Beeldspraak is gevaarlijk, en onbegrijpelijkheid ligt dan ook op de loer. Wanneer een wethouder zich laat ontvallen ‘We zitten optisch gezien op twee stoelen’, dan weet ik niet zeker of ik hem begrijp, en die onzekerheid slaat om in radeloosheid bij de volgende uitspraak: ‘De coördinatievelden zijn rijp om te oogsten.’ Van een verregaande onduidelijkheid, maar desondanks niet van schoonheid ontbloot, is deze: ‘Het balletje wordt heen en weer gegooid tot het plaatje rond is.’ Sportkenners moeten maar uitmaken over welk balspel het hier gaat.
In andere gevallen lukt het de lezer of toehoorder na enig nadenken de bedoeling ongeveer te achterhalen, zoals bij de ontboezeming ‘De wethouder is voor de muziek gaan uitlopen en nu is hij het contact met het geluid kwijtgeraakt’ of ‘Je moet hierbij een zo geïntegreerd mogelijke bril opzetten’.
Zulk onnadenkend taalgebruik moet op gezette tijden tot malapropismen leiden.
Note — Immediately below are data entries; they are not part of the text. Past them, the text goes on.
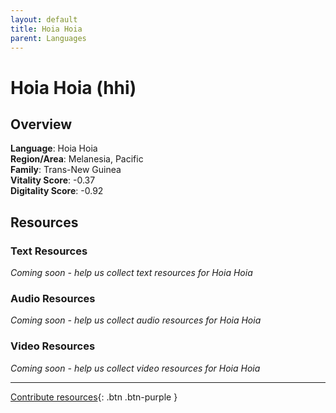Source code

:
 ```yaml
---
layout: default
title: Hoia Hoia
parent: Languages
---
```


# Hoia Hoia (hhi)

## Overview

**Language**: Hoia Hoia  
**Region/Area**: Melanesia, Pacific  
**Family**: Trans-New Guinea  
**Vitality Score**: -0.37  
**Digitality Score**: -0.92  

## Resources

### Text Resources
*Coming soon - help us collect text resources for Hoia Hoia*

### Audio Resources
*Coming soon - help us collect audio resources for Hoia Hoia*

### Video Resources
*Coming soon - help us collect video resources for Hoia Hoia*

---

[Contribute resources](https://fairtrain.github.io/){: .btn .btn-purple }
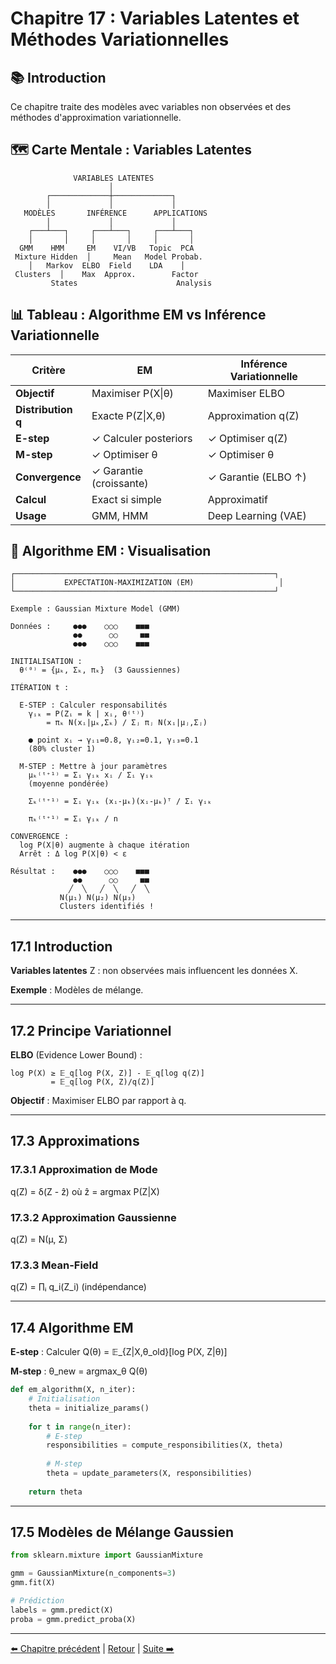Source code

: # Chapitre 17 : Variables Latentes et Méthodes Variationnelles

## 📚 Introduction

Ce chapitre traite des modèles avec variables non observées et des méthodes d'approximation variationnelle.

## 🗺️ Carte Mentale : Variables Latentes

```
              VARIABLES LATENTES
                      │
        ┌─────────────┼─────────────┐
        │             │             │
   MODÈLES       INFÉRENCE      APPLICATIONS
        │             │             │
    ┌───┴───┐     ┌───┴───┐     ┌───┴───┐
    │       │     │       │     │       │
  GMM    HMM     EM    VI/VB   Topic  PCA
 Mixture Hidden  │     Mean   Model Probab.
    │   Markov  ELBO  Field    LDA    │
 Clusters  │    Max  Approx.        Factor
         States                      Analysis
```

## 📊 Tableau : Algorithme EM vs Inférence Variationnelle

| **Critère** | **EM** | **Inférence Variationnelle** |
|------------|--------|----------------------------|
| **Objectif** | Maximiser P(X\|θ) | Maximiser ELBO |
| **Distribution q** | Exacte P(Z\|X,θ) | Approximation q(Z) |
| **E-step** | ✓ Calculer posteriors | ✓ Optimiser q(Z) |
| **M-step** | ✓ Optimiser θ | ✓ Optimiser θ |
| **Convergence** | ✓ Garantie (croissante) | ✓ Garantie (ELBO ↑) |
| **Calcul** | Exact si simple | Approximatif |
| **Usage** | GMM, HMM | Deep Learning (VAE) |

## 🎯 Algorithme EM : Visualisation

```
┌──────────────────────────────────────────────────────────┐
│           EXPECTATION-MAXIMIZATION (EM)                   │
└──────────────────────────────────────────────────────────┘

Exemple : Gaussian Mixture Model (GMM)

Données :     ●●●    ○○○    ■■■
              ●●      ○○     ■■
              ●●●    ○○○    ■■■

INITIALISATION :
  θ⁽⁰⁾ = {μₖ, Σₖ, πₖ}  (3 Gaussiennes)

ITÉRATION t :

  E-STEP : Calculer responsabilités
    γᵢₖ = P(Zᵢ = k | xᵢ, θ⁽ᵗ⁾)
        = πₖ N(xᵢ|μₖ,Σₖ) / Σⱼ πⱼ N(xᵢ|μⱼ,Σⱼ)
    
    ● point xᵢ → γᵢ₁=0.8, γᵢ₂=0.1, γᵢ₃=0.1
    (80% cluster 1)

  M-STEP : Mettre à jour paramètres
    μₖ⁽ᵗ⁺¹⁾ = Σᵢ γᵢₖ xᵢ / Σᵢ γᵢₖ
    (moyenne pondérée)
    
    Σₖ⁽ᵗ⁺¹⁾ = Σᵢ γᵢₖ (xᵢ-μₖ)(xᵢ-μₖ)ᵀ / Σᵢ γᵢₖ
    
    πₖ⁽ᵗ⁺¹⁾ = Σᵢ γᵢₖ / n

CONVERGENCE :
  log P(X|θ) augmente à chaque itération
  Arrêt : Δ log P(X|θ) < ε

Résultat :    ●●●    ○○○    ■■■
              ●●      ○○     ■■
             ╱  ╲   ╱  ╲   ╱  ╲
           N(μ₁) N(μ₂) N(μ₃)
           Clusters identifiés !
```

---

## 17.1 Introduction

**Variables latentes** Z : non observées mais influencent les données X.

**Exemple** : Modèles de mélange.

---

## 17.2 Principe Variationnel

**ELBO** (Evidence Lower Bound) :
```
log P(X) ≥ 𝔼_q[log P(X, Z)] - 𝔼_q[log q(Z)]
         = 𝔼_q[log P(X, Z)/q(Z)]
```

**Objectif** : Maximiser ELBO par rapport à q.

---

## 17.3 Approximations

### 17.3.1 Approximation de Mode

q(Z) = δ(Z - ẑ) où ẑ = argmax P(Z|X)

### 17.3.2 Approximation Gaussienne

q(Z) = N(μ, Σ)

### 17.3.3 Mean-Field

q(Z) = ∏ᵢ q_i(Z_i) (indépendance)

---

## 17.4 Algorithme EM

**E-step** : Calculer Q(θ) = 𝔼_{Z|X,θ_old}[log P(X, Z|θ)]

**M-step** : θ_new = argmax_θ Q(θ)

```python
def em_algorithm(X, n_iter):
    # Initialisation
    theta = initialize_params()
    
    for t in range(n_iter):
        # E-step
        responsibilities = compute_responsibilities(X, theta)
        
        # M-step
        theta = update_parameters(X, responsibilities)
    
    return theta
```

---

## 17.5 Modèles de Mélange Gaussien

```python
from sklearn.mixture import GaussianMixture

gmm = GaussianMixture(n_components=3)
gmm.fit(X)

# Prédiction
labels = gmm.predict(X)
proba = gmm.predict_proba(X)
```

---

[⬅️ Chapitre précédent](./chapitre-16-reseaux-bayesiens.md) | [Retour](../README.md) | [Suite ➡️](./chapitre-18-apprentissage-graphiques.md)

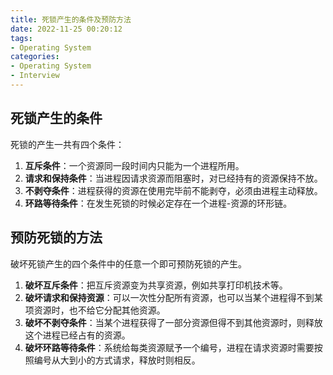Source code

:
 ```yaml
---
title: 死锁产生的条件及预防方法
date: 2022-11-25 00:20:12
tags:
- Operating System
categories:
- Operating System
- Interview
---
```


## 死锁产生的条件

死锁的产生一共有四个条件：

1. **互斥条件**：一个资源同一段时间内只能为一个进程所用。
2. **请求和保持条件**：当进程因请求资源而阻塞时，对已经持有的资源保持不放。
3. **不剥夺条件**：进程获得的资源在使用完毕前不能剥夺，必须由进程主动释放。
4. **环路等待条件**：在发生死锁的时候必定存在一个进程-资源的环形链。

## 预防死锁的方法

破坏死锁产生的四个条件中的任意一个即可预防死锁的产生。

1. **破坏互斥条件**：把互斥资源变为共享资源，例如共享打印机技术等。
2. **破坏请求和保持资源**：可以一次性分配所有资源，也可以当某个进程得不到某项资源时，也不给它分配其他资源。
3. **破坏不剥夺条件**：当某个进程获得了一部分资源但得不到其他资源时，则释放这个进程已经占有的资源。
4. **破坏环路等待条件**：系统给每类资源赋予一个编号，进程在请求资源时需要按照编号从大到小的方式请求，释放时则相反。

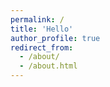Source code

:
 ```yaml
---
permalink: /
title: 'Hello'
author_profile: true
redirect_from:
  - /about/
  - /about.html
---
```

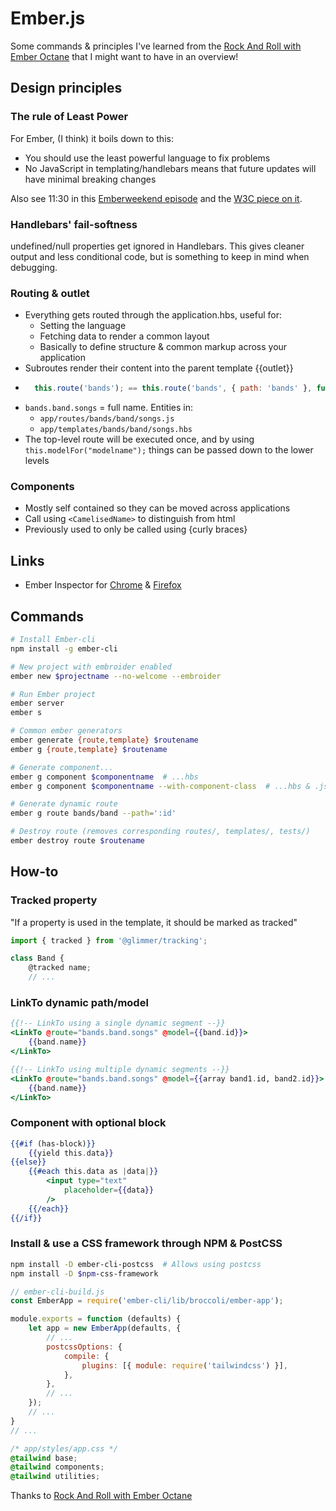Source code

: # Ember.js

Some commands & principles I've learned from the [Rock And Roll with Ember Octane](https://balinterdi.com/rock-and-roll-with-emberjs/) that I might want to have in an overview!

## Design principles
### The rule of Least Power
For Ember, (I think) it boils down to this:
- You should use the least powerful language to fix problems
- No JavaScript in templating/handlebars means that future updates will have minimal breaking changes

Also see 11:30 in this [Emberweekend episode](https://emberweekend.com/episodes/the-rule-of-least-power/) and the [W3C piece on it](https://www.w3.org/2001/tag/doc/leastPower.html).

### Handlebars' fail-softness
undefined/null properties get ignored in Handlebars. This gives cleaner output and less conditional code, but is something to keep in mind when debugging.

### Routing & outlet
- Everything gets routed through the application.hbs, useful for:
    - Setting the language
    - Fetching data to render a common layout
    - Basically to define structure & common markup across your application
- Subroutes render their content into the parent template {{outlet}}
- ```js
    this.route('bands'); == this.route('bands', { path: 'bands' }, function () {});
  ```
- `bands.band.songs` = full name. Entities in:
    - `app/routes/bands/band/songs.js`
    - `app/templates/bands/band/songs.hbs`
- The top-level route will be executed once, and by using `this.modelFor("modelname");` things can be passed down to the lower levels 

### Components
- Mostly self contained so they can be moved across applications
- Call using `<CamelisedName>` to distinguish from html
- Previously used to only be called using {curly braces}

## Links
- Ember Inspector for [Chrome](https://chrome.google.com/webstore/detail/ember-inspector/bmdblncegkenkacieihfhpjfppoconhi) & [Firefox](https://addons.mozilla.org/en-US/firefox/addon/ember-inspector/)

## Commands

```sh
# Install Ember-cli
npm install -g ember-cli

# New project with embroider enabled
ember new $projectname --no-welcome --embroider

# Run Ember project
ember server  
ember s

# Common ember generators
ember generate {route,template} $routename
ember g {route,template} $routename

# Generate component...
ember g component $componentname  # ...hbs
ember g component $componentname --with-component-class  # ...hbs & .js

# Generate dynamic route
ember g route bands/band --path=':id'

# Destroy route (removes corresponding routes/, templates/, tests/)
ember destroy route $routename
```

## How-to

### Tracked property
"If a property is used in the template, it should be marked as tracked"
```js
import { tracked } from '@glimmer/tracking';

class Band {
    @tracked name;
    // ...
```

### LinkTo dynamic path/model
```handlebars
{{!-- LinkTo using a single dynamic segment --}}
<LinkTo @route="bands.band.songs" @model={{band.id}}>
    {{band.name}}
</LinkTo>

{{!-- LinkTo using multiple dynamic segments --}}
<LinkTo @route="bands.band.songs" @model={{array band1.id, band2.id}}>
    {{band.name}}
</LinkTo>
```

### Component with optional block
```handlebars
{{#if (has-block)}}
    {{yield this.data}}
{{else}}
    {{#each this.data as |data|}}
        <input type="text"
            placeholder={{data}}
        />
    {{/each}}
{{/if}}
```

### Install & use a CSS framework through NPM & PostCSS
```sh
npm install -D ember-cli-postcss  # Allows using postcss
npm install -D $npm-css-framework
```

```js
// ember-cli-build.js
const EmberApp = require('ember-cli/lib/broccoli/ember-app');

module.exports = function (defaults) {
    let app = new EmberApp(defaults, {
        // ...
        postcssOptions: {
            compile: {
                plugins: [{ module: require('tailwindcss') }],
            },
        },
        // ...
    });
    // ...
}
// ...
```

```css
/* app/styles/app.css */
@tailwind base;
@tailwind components;
@tailwind utilities;
```

Thanks to [Rock And Roll with Ember Octane](https://balinterdi.com/rock-and-roll-with-emberjs/)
Uitdrukkingen worden geklutst tot een vreemde, nieuwsoortige omelet, als ik me ook eens een metafoor mag veroorloven. ‘We moeten een hand in de pap houden om te voorkomen dat die pap over onze hoofden komt.’ Door het hoofd van het raadslid dat dit zei, spookten twee uitdrukkingen tegelijk: ‘een vinger in de pap houden’ en ‘het groeit ons boven het hoofd’.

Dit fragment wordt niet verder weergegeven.